Smart Solar Energy Optimization Using AI and IoT for Real-Time Monitoring

This project explores the integration of Artificial Intelligence (AI) and Internet of Things (IoT) technologies to enhance the efficiency and predictive capability of solar energy systems. A real-time embedded monitoring system was designed using a microcontroller-based architecture to collect and process environmental and electrical data from a polycrystalline silicon solar cell.

The system integrates multiple sensors, including temperature and humidity (DHT22), light intensity (LDR), and current measurement (INA219), alongside voltage monitoring to capture key performance indicators such as open-circuit voltage and short-circuit current. Data is stored locally via SD card and transmitted to the ThingSpeak cloud platform for real-time visualization and analysis.

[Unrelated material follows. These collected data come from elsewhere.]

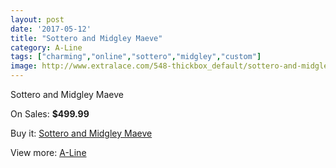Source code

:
 ```yaml
---
layout: post
date: '2017-05-12'
title: "Sottero and Midgley Maeve"
category: A-Line
tags: ["charming","online","sottero","midgley","custom"]
image: http://www.extralace.com/548-thickbox_default/sottero-and-midgley-maeve.jpg
---
```

Sottero and Midgley Maeve

On Sales: **$499.99**
<a href="https://www.extralace.com/a-line/259-sottero-and-midgley-maeve.html"><amp-img layout="responsive" width="600" height="600" src="//www.extralace.com/548-thickbox_default/sottero-and-midgley-maeve.jpg" alt="Sottero and Midgley Maeve 0" /></a>

Buy it: [Sottero and Midgley Maeve](https://www.extralace.com/a-line/259-sottero-and-midgley-maeve.html "Sottero and Midgley Maeve")

View more: [A-Line](https://www.extralace.com/2-a-line "A-Line")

Over an eight-day period, the system collected more than 57,000 readings per day, capturing detailed variations in solar performance under changing weather and lighting conditions. Machine learning models, including Random Forest and Support Vector Machines (SVM), were trained to classify weather conditions based on sensor inputs. Random Forest achieved the highest classification accuracy, while SVM showed slightly lower performance under cloudy conditions.

Overall, the research demonstrates how AI-driven analytics combined with IoT-enabled monitoring can significantly improve solar energy management, enabling smarter, more efficient, and scalable renewable energy solutions.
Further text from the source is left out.